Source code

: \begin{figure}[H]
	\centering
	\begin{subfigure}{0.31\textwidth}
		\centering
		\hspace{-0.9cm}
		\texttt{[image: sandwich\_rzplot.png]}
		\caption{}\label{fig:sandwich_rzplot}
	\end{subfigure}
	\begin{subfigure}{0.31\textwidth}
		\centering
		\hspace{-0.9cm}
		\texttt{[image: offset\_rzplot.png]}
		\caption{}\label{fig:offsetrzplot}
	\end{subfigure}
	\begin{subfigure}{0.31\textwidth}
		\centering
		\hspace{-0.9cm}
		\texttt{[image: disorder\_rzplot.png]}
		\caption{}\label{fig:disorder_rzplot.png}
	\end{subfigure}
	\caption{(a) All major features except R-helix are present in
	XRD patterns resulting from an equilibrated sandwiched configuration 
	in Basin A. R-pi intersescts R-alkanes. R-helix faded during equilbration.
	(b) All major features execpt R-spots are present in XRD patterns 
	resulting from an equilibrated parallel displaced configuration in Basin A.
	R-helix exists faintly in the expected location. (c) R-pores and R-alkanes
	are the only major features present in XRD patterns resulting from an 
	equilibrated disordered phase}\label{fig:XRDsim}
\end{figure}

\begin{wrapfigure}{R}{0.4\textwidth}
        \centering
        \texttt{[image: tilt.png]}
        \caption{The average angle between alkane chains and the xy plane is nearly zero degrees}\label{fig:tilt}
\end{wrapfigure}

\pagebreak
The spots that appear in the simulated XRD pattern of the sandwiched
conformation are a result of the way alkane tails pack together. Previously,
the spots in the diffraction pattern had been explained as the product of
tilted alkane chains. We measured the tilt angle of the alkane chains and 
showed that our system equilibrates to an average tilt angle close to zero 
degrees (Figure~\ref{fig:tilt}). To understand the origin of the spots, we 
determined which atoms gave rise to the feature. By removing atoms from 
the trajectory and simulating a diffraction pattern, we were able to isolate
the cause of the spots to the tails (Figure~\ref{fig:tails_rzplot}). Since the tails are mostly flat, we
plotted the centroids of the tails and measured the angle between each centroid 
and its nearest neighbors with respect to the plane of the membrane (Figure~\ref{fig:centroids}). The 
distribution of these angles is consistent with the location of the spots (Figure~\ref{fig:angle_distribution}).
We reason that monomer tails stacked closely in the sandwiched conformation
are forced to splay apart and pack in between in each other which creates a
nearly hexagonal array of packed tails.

══════════════════════════════

• _Your goal_
Would you please give all of the entries above once more, exactly as they are?

• _Solution for this task_
Source code

: \begin{figure}[H]
	\centering
	\begin{subfigure}{0.31\textwidth}
		\centering
		\hspace{-0.9cm}
		\texttt{[image: sandwich\_rzplot.png]}
		\caption{}\label{fig:sandwich_rzplot}
	\end{subfigure}
	\begin{subfigure}{0.31\textwidth}
		\centering
		\hspace{-0.9cm}
		\texttt{[image: offset\_rzplot.png]}
		\caption{}\label{fig:offsetrzplot}
	\end{subfigure}
	\begin{subfigure}{0.31\textwidth}
		\centering
		\hspace{-0.9cm}
		\texttt{[image: disorder\_rzplot.png]}
		\caption{}\label{fig:disorder_rzplot.png}
	\end{subfigure}
	\caption{(a) All major features except R-helix are present in
	XRD patterns resulting from an equilibrated sandwiched configuration 
	in Basin A. R-pi intersescts R-alkanes. R-helix faded during equilbration.
	(b) All major features execpt R-spots are present in XRD patterns 
	resulting from an equilibrated parallel displaced configuration in Basin A.
	R-helix exists faintly in the expected location. (c) R-pores and R-alkanes
	are the only major features present in XRD patterns resulting from an 
	equilibrated disordered phase}\label{fig:XRDsim}
\end{figure}

\begin{wrapfigure}{R}{0.4\textwidth}
        \centering
        \texttt{[image: tilt.png]}
        \caption{The average angle between alkane chains and the xy plane is nearly zero degrees}\label{fig:tilt}
\end{wrapfigure}

\pagebreak
The spots that appear in the simulated XRD pattern of the sandwiched
conformation are a result of the way alkane tails pack together. Previously,
the spots in the diffraction pattern had been explained as the product of
tilted alkane chains. We measured the tilt angle of the alkane chains and 
showed that our system equilibrates to an average tilt angle close to zero 
degrees (Figure~\ref{fig:tilt}). To understand the origin of the spots, we 
determined which atoms gave rise to the feature. By removing atoms from 
the trajectory and simulating a diffraction pattern, we were able to isolate
the cause of the spots to the tails (Figure~\ref{fig:tails_rzplot}). Since the tails are mostly flat, we
plotted the centroids of the tails and measured the angle between each centroid 
and its nearest neighbors with respect to the plane of the membrane (Figure~\ref{fig:centroids}). The 
distribution of these angles is consistent with the location of the spots (Figure~\ref{fig:angle_distribution}).
We reason that monomer tails stacked closely in the sandwiched conformation
are forced to splay apart and pack in between in each other which creates a
nearly hexagonal array of packed tails.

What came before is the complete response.